(Stored data)
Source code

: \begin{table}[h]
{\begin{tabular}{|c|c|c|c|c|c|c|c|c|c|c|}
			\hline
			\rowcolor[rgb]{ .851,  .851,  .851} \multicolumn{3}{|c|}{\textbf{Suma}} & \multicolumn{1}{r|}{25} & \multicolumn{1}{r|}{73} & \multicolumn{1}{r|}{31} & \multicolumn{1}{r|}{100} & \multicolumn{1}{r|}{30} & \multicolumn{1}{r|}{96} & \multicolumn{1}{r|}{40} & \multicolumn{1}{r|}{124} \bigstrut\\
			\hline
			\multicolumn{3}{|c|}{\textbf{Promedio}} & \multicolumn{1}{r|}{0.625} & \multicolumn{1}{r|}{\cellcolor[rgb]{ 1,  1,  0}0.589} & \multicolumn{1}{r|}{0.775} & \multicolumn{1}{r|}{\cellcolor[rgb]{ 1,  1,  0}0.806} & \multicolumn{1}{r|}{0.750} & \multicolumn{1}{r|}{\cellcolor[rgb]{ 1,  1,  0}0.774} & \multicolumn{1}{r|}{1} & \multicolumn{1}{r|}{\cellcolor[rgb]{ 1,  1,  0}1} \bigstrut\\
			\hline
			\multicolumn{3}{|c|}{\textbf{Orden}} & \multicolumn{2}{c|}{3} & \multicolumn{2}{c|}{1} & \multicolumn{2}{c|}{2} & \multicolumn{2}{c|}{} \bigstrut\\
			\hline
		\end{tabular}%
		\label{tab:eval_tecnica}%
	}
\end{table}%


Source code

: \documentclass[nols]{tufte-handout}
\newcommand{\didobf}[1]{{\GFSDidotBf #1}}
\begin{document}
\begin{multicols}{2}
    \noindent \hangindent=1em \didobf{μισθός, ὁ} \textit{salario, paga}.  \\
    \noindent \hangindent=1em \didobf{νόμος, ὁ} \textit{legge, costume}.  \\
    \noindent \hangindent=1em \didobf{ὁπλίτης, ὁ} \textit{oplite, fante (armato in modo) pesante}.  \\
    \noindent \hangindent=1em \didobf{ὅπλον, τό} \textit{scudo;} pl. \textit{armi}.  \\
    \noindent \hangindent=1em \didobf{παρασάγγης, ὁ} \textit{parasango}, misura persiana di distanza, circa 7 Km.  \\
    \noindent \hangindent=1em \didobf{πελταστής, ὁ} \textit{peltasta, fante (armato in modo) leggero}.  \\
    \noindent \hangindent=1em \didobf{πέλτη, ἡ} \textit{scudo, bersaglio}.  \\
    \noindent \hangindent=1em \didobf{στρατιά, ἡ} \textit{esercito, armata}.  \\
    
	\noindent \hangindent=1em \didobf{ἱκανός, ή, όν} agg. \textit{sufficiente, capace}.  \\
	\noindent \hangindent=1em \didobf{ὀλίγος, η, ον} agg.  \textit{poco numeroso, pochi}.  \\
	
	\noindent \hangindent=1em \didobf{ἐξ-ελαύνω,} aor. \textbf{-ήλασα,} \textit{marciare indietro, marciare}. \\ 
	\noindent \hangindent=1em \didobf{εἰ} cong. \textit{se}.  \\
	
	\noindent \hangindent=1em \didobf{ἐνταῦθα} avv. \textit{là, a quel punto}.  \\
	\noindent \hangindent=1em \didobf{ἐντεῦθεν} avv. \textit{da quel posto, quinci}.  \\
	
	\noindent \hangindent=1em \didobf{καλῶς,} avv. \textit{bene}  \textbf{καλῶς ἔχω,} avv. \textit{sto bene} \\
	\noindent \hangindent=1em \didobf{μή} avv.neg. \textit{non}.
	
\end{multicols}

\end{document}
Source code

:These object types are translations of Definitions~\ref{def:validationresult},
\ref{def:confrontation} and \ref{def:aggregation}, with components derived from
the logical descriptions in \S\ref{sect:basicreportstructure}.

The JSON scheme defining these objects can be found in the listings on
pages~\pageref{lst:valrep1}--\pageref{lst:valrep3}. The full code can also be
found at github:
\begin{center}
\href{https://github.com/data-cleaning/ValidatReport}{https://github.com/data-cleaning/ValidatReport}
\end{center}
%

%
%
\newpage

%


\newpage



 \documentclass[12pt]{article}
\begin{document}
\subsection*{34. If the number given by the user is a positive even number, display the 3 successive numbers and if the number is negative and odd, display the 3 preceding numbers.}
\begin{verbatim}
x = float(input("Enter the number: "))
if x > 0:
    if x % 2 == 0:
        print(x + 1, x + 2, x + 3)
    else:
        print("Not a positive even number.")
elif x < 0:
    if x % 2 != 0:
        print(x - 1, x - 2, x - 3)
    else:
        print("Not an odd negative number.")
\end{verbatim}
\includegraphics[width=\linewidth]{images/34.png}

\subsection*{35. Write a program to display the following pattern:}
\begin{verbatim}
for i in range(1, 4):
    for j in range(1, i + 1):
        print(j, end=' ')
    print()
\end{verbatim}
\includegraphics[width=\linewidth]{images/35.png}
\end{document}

What to work on: Reprint the entries above in full, exactly as they are.

Reply to the task:
Source code

: \begin{table}[h]
{\begin{tabular}{|c|c|c|c|c|c|c|c|c|c|c|}
			\hline
			\rowcolor[rgb]{ .851,  .851,  .851} \multicolumn{3}{|c|}{\textbf{Suma}} & \multicolumn{1}{r|}{25} & \multicolumn{1}{r|}{73} & \multicolumn{1}{r|}{31} & \multicolumn{1}{r|}{100} & \multicolumn{1}{r|}{30} & \multicolumn{1}{r|}{96} & \multicolumn{1}{r|}{40} & \multicolumn{1}{r|}{124} \bigstrut\\
			\hline
			\multicolumn{3}{|c|}{\textbf{Promedio}} & \multicolumn{1}{r|}{0.625} & \multicolumn{1}{r|}{\cellcolor[rgb]{ 1,  1,  0}0.589} & \multicolumn{1}{r|}{0.775} & \multicolumn{1}{r|}{\cellcolor[rgb]{ 1,  1,  0}0.806} & \multicolumn{1}{r|}{0.750} & \multicolumn{1}{r|}{\cellcolor[rgb]{ 1,  1,  0}0.774} & \multicolumn{1}{r|}{1} & \multicolumn{1}{r|}{\cellcolor[rgb]{ 1,  1,  0}1} \bigstrut\\
			\hline
			\multicolumn{3}{|c|}{\textbf{Orden}} & \multicolumn{2}{c|}{3} & \multicolumn{2}{c|}{1} & \multicolumn{2}{c|}{2} & \multicolumn{2}{c|}{} \bigstrut\\
			\hline
		\end{tabular}%
		\label{tab:eval_tecnica}%
	}
\end{table}%


Source code

: \documentclass[nols]{tufte-handout}
\newcommand{\didobf}[1]{{\GFSDidotBf #1}}
\begin{document}
\begin{multicols}{2}
    \noindent \hangindent=1em \didobf{μισθός, ὁ} \textit{salario, paga}.  \\
    \noindent \hangindent=1em \didobf{νόμος, ὁ} \textit{legge, costume}.  \\
    \noindent \hangindent=1em \didobf{ὁπλίτης, ὁ} \textit{oplite, fante (armato in modo) pesante}.  \\
    \noindent \hangindent=1em \didobf{ὅπλον, τό} \textit{scudo;} pl. \textit{armi}.  \\
    \noindent \hangindent=1em \didobf{παρασάγγης, ὁ} \textit{parasango}, misura persiana di distanza, circa 7 Km.  \\
    \noindent \hangindent=1em \didobf{πελταστής, ὁ} \textit{peltasta, fante (armato in modo) leggero}.  \\
    \noindent \hangindent=1em \didobf{πέλτη, ἡ} \textit{scudo, bersaglio}.  \\
    \noindent \hangindent=1em \didobf{στρατιά, ἡ} \textit{esercito, armata}.  \\
    
	\noindent \hangindent=1em \didobf{ἱκανός, ή, όν} agg. \textit{sufficiente, capace}.  \\
	\noindent \hangindent=1em \didobf{ὀλίγος, η, ον} agg.  \textit{poco numeroso, pochi}.  \\
	
	\noindent \hangindent=1em \didobf{ἐξ-ελαύνω,} aor. \textbf{-ήλασα,} \textit{marciare indietro, marciare}. \\ 
	\noindent \hangindent=1em \didobf{εἰ} cong. \textit{se}.  \\
	
	\noindent \hangindent=1em \didobf{ἐνταῦθα} avv. \textit{là, a quel punto}.  \\
	\noindent \hangindent=1em \didobf{ἐντεῦθεν} avv. \textit{da quel posto, quinci}.  \\
	
	\noindent \hangindent=1em \didobf{καλῶς,} avv. \textit{bene}  \textbf{καλῶς ἔχω,} avv. \textit{sto bene} \\
	\noindent \hangindent=1em \didobf{μή} avv.neg. \textit{non}.
	
\end{multicols}

\end{document}
Source code

:These object types are translations of Definitions~\ref{def:validationresult},
\ref{def:confrontation} and \ref{def:aggregation}, with components derived from
the logical descriptions in \S\ref{sect:basicreportstructure}.

The JSON scheme defining these objects can be found in the listings on
pages~\pageref{lst:valrep1}--\pageref{lst:valrep3}. The full code can also be
found at github:
\begin{center}
\href{https://github.com/data-cleaning/ValidatReport}{https://github.com/data-cleaning/ValidatReport}
\end{center}
%

%
%
\newpage

%


\newpage



 \documentclass[12pt]{article}
\begin{document}
\subsection*{34. If the number given by the user is a positive even number, display the 3 successive numbers and if the number is negative and odd, display the 3 preceding numbers.}
\begin{verbatim}
x = float(input("Enter the number: "))
if x > 0:
    if x % 2 == 0:
        print(x + 1, x + 2, x + 3)
    else:
        print("Not a positive even number.")
elif x < 0:
    if x % 2 != 0:
        print(x - 1, x - 2, x - 3)
    else:
        print("Not an odd negative number.")
\end{verbatim}
\includegraphics[width=\linewidth]{images/34.png}

\subsection*{35. Write a program to display the following pattern:}
\begin{verbatim}
for i in range(1, 4):
    for j in range(1, i + 1):
        print(j, end=' ')
    print()
\end{verbatim}
\includegraphics[width=\linewidth]{images/35.png}
\end{document}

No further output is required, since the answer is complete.